● What this task involves
Some lines of the records below include the word "verb". Report how many, and write nothing besides the number.

● Dataset
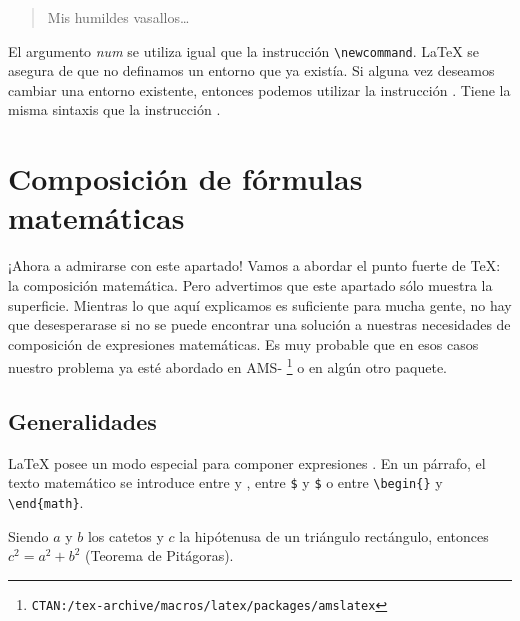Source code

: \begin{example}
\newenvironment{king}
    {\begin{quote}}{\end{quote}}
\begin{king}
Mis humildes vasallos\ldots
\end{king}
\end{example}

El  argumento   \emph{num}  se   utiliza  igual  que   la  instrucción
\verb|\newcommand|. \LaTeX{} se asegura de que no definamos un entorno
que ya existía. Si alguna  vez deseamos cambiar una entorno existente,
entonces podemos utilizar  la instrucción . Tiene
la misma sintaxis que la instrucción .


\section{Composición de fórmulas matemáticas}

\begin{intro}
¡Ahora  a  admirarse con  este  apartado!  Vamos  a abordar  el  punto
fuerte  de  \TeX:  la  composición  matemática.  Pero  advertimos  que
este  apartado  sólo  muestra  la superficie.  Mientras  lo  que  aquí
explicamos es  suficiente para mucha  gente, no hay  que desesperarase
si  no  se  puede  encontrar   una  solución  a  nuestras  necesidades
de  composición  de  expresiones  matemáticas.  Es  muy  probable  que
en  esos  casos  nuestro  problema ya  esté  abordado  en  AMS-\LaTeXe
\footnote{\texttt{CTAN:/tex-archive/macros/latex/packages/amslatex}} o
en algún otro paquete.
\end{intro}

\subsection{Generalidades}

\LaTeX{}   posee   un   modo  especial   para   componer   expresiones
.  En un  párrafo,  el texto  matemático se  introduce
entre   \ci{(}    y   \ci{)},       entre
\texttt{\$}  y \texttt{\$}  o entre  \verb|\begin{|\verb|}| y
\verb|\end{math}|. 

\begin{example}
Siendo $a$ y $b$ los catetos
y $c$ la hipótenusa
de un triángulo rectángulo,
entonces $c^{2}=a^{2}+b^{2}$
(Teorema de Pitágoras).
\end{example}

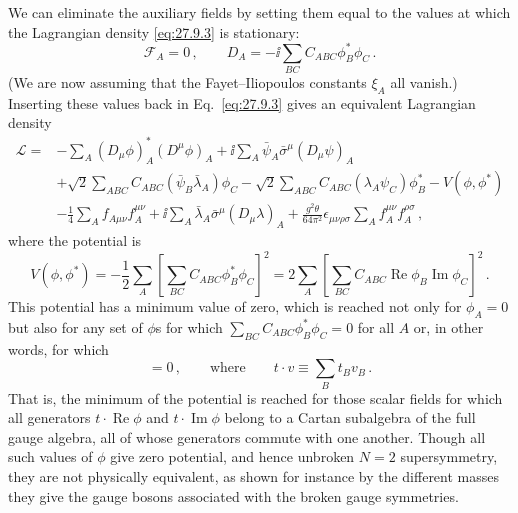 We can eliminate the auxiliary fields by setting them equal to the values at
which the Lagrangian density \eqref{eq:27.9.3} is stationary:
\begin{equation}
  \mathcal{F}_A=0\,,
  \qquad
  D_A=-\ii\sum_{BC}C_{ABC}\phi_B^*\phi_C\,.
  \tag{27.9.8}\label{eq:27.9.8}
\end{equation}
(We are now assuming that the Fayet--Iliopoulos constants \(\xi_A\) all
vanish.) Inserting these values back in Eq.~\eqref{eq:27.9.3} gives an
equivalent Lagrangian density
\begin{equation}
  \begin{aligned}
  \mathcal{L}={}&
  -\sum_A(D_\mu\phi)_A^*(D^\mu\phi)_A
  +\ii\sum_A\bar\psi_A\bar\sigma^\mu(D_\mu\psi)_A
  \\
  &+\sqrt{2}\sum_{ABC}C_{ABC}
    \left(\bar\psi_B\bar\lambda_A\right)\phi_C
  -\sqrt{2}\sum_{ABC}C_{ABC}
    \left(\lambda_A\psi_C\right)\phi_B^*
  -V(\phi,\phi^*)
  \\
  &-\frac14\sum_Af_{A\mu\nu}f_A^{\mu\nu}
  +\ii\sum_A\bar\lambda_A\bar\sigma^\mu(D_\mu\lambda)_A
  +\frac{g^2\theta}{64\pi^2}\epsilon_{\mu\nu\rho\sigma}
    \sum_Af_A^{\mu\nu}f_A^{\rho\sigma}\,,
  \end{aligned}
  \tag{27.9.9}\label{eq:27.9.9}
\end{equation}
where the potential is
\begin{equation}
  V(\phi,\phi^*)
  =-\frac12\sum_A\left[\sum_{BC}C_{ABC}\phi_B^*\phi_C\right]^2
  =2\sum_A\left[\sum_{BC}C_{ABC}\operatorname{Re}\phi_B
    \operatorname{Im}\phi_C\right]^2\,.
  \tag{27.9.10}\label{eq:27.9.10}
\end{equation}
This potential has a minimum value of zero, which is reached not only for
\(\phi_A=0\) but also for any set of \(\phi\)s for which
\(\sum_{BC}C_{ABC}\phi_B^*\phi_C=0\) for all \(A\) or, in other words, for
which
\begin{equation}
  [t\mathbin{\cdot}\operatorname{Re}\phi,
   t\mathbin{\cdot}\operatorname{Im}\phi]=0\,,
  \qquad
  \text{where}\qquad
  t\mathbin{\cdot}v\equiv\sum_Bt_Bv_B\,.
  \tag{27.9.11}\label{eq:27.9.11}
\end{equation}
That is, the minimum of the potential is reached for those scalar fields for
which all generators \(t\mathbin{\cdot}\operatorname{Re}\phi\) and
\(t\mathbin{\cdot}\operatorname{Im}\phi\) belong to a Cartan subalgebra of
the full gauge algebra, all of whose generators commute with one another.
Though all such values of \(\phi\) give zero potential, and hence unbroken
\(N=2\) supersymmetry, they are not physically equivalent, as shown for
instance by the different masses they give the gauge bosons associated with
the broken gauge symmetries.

---

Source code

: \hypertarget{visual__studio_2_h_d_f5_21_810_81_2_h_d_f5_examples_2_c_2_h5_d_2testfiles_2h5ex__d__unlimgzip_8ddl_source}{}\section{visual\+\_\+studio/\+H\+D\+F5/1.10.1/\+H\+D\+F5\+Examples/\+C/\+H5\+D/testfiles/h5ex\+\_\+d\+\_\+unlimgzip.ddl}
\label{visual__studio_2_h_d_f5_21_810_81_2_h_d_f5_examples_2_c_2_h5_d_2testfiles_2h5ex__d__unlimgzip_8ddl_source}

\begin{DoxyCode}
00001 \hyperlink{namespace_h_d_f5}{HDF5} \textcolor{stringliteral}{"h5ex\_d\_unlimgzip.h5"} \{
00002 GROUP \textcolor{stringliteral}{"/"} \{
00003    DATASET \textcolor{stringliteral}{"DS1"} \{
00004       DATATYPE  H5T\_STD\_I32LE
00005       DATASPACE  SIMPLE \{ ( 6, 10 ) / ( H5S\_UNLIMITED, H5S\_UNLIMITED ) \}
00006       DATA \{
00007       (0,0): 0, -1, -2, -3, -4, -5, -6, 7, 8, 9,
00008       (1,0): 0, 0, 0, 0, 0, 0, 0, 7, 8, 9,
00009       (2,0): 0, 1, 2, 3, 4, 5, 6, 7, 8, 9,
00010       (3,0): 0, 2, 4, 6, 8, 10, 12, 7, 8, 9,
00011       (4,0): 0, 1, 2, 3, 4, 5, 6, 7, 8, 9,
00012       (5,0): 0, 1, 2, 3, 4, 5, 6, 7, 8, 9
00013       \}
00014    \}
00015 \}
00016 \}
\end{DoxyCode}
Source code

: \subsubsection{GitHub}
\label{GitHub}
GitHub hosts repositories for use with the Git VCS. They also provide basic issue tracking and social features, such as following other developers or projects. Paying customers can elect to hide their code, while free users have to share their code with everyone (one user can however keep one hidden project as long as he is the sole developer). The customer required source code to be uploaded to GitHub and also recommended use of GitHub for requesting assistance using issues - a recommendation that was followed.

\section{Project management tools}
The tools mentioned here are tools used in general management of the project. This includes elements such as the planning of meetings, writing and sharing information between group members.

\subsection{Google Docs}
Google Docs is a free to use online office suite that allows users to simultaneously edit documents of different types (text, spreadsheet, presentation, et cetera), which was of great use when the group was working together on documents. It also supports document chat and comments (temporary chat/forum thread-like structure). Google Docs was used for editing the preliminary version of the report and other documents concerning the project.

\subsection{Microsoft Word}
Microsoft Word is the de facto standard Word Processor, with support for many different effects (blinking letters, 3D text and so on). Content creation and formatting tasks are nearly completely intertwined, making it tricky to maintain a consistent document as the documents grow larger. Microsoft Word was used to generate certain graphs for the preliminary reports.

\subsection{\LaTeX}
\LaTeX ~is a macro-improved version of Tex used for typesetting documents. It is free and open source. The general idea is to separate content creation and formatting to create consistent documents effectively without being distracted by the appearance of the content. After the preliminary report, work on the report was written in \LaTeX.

---

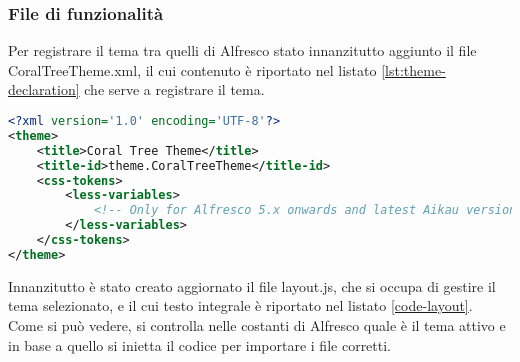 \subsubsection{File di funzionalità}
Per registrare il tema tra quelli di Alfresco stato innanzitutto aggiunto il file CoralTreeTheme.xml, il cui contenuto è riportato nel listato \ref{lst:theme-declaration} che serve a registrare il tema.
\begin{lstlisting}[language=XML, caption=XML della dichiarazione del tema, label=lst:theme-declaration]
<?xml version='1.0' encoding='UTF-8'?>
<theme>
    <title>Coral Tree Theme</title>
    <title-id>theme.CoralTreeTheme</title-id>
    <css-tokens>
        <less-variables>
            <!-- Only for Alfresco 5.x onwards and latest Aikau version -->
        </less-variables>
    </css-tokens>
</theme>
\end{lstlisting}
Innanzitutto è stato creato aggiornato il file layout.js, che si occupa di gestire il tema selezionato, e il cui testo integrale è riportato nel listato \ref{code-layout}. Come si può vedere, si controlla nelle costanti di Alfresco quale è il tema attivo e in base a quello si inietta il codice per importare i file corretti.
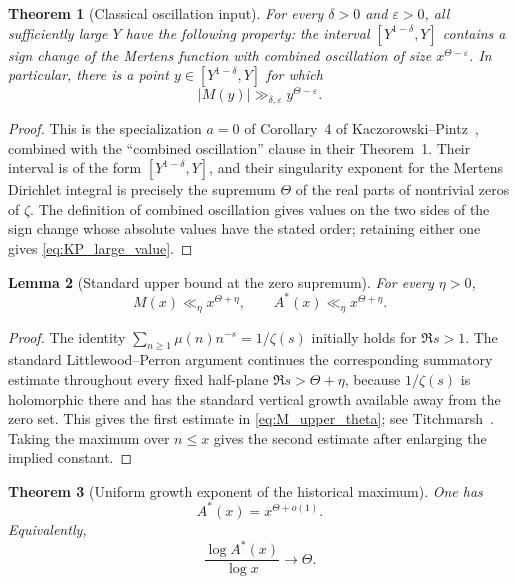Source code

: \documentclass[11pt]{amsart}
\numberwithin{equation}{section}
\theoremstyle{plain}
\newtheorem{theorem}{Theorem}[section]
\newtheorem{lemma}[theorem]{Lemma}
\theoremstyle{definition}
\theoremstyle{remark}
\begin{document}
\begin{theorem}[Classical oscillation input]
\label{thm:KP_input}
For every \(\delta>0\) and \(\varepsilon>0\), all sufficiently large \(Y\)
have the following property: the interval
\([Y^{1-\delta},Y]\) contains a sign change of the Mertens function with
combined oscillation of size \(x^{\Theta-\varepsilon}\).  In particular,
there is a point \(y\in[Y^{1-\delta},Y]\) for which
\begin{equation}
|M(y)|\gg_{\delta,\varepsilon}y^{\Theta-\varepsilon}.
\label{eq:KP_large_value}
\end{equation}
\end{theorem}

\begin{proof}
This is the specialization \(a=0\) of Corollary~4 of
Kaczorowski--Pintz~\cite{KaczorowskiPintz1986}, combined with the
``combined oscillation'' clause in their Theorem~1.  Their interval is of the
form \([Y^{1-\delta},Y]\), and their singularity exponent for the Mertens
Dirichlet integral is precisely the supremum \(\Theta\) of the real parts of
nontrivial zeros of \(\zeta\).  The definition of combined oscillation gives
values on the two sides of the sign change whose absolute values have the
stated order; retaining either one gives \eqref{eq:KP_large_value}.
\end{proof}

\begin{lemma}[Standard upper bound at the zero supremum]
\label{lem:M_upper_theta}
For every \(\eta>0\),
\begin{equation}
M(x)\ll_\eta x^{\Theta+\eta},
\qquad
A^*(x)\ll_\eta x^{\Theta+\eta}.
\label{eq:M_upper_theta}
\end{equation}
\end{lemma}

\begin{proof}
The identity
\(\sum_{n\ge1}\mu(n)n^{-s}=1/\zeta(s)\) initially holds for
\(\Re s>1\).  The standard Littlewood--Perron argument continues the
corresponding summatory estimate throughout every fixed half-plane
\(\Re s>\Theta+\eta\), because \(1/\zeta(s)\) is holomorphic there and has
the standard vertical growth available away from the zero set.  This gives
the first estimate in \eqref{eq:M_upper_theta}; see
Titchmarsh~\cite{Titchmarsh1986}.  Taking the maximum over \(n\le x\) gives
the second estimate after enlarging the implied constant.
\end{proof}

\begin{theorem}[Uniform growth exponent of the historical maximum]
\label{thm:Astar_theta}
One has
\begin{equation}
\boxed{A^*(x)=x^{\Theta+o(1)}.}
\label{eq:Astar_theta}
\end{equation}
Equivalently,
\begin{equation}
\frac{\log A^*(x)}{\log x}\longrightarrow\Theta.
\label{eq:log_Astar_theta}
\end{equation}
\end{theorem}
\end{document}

● Task result
3